*** Opening of DATASET CONTENT ***
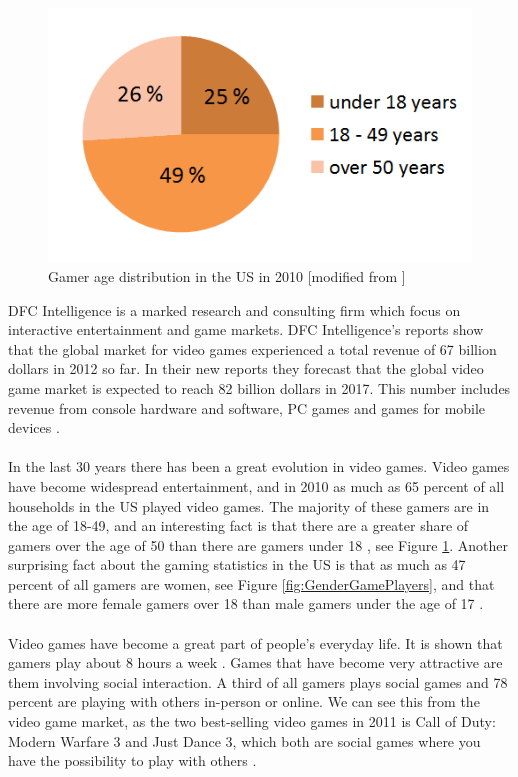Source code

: \begin{figure}
\begin{center}
\includegraphics[scale=0.5]{gamersus}
\caption[Gamer age distribution]{Gamer age distribution in the US in 2010 [modified from \cite{statistics2012}]}
\label{fig:GamersUS}
\end{center}
\end{figure}
DFC Intelligence is a marked research and consulting firm which focus on interactive entertainment and game markets. DFC Intelligence's reports show that the global market for video games experienced a total revenue of 67 billion dollars in 2012 so far. In their new reports they forecast that the global video game market is expected to reach 82 billion dollars in 2017. This number includes revenue from console hardware and software, PC games and games for mobile devices \cite{videogameforcast} \cite{aboutdfcint}.\\ \\
In the last 30 years there has been a great evolution in video games. Video games have become widespread entertainment, and in 2010 as much as 65 percent of all households in the US played video games. The majority of these gamers are in the age of 18-49, and an interesting fact is that there are a greater share of gamers over the age of 50 than there are gamers under 18 \cite{statistics2010} \cite{statistics2012}, see Figure \ref{fig:GamersUS}. Another surprising fact about the gaming statistics in the US is that as much as 47 percent of all gamers are women, see Figure \ref{fig:GenderGamePlayers}, and that there are more female gamers over 18 than male gamers under the age of 17 \cite{statistics2012real}. \\ \\
Video games have become a great part of people's everyday life. It is shown that gamers play about 8 hours a week \cite{statistics2010}. Games that have become very attractive are them involving social interaction. A third of all gamers plays social games and 78 percent are playing with others in-person or online. We can see this from the video game market, as the two best-selling video games in 2011 is Call of Duty: Modern Warfare 3 and Just Dance 3, which both are social games where you have the possibility to play with others \cite{statistics2012real}. \\ \\ 
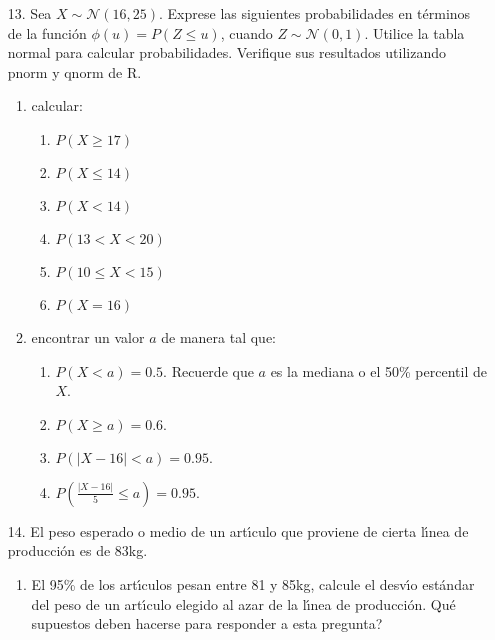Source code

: \documentclass[11pt,a4paper,twoside]{article}%
\begin{document}
\begin{enumerate}

\item[13.] Sea $X\sim\mathcal{N}(16,25)$.  Exprese las siguientes probabilidades en t\'erminos de la funci\'on $\phi(u)=P(Z\leq u)$, cuando $Z\sim \mathcal N(0,1)$. Utilice la tabla normal para calcular probabilidades. Verifique sus resultados utilizando  pnorm y qnorm de R. 
\begin{enumerate}
\item calcular:

\begin{enumerate}
\item $P(X\geq17)$

\item $P(X\leq14)$

\item $P(X<14)$

\item $P(13<X<20)$

\item $P(10\leq X<15)$

\item $P(X=16)$
\end{enumerate}

\item encontrar un valor $a$ de manera tal que:

\begin{enumerate}
\item $P(X<a)=0.5$. Recuerde que $a$ es la mediana o el 50\% percentil de $X$.

\item $P(X\geq a)=0.6.$

\item $P(\left\vert X-16\right\vert <a)=0.95.$

\item $P\left(\frac{\left\vert X-16\right\vert }{5}\leq a\right)=0.95.$
\end{enumerate}
\end{enumerate}

\item[14.] El peso esperado o medio de un art\'{\i}culo que proviene de cierta
l\'{\i}nea de producci\'{o}n es de 83kg.

\begin{enumerate}
\item El 95\% de los art\'{\i}culos pesan entre 81 y 85kg, calcule el
desv\'{\i}o est\'{a}ndar del peso de un art\'{\i}culo elegido al azar de la
l\'{\i}nea de producci\'{o}n. \textquestiondown Qu\'{e} supuestos deben
hacerse para responder a esta pregunta?


\end{enumerate}
\end{enumerate}
\end{document}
*** Close of DATASET CONTENT ***
Your reply should be only the count of lines in the entries above that contain the word "para".

2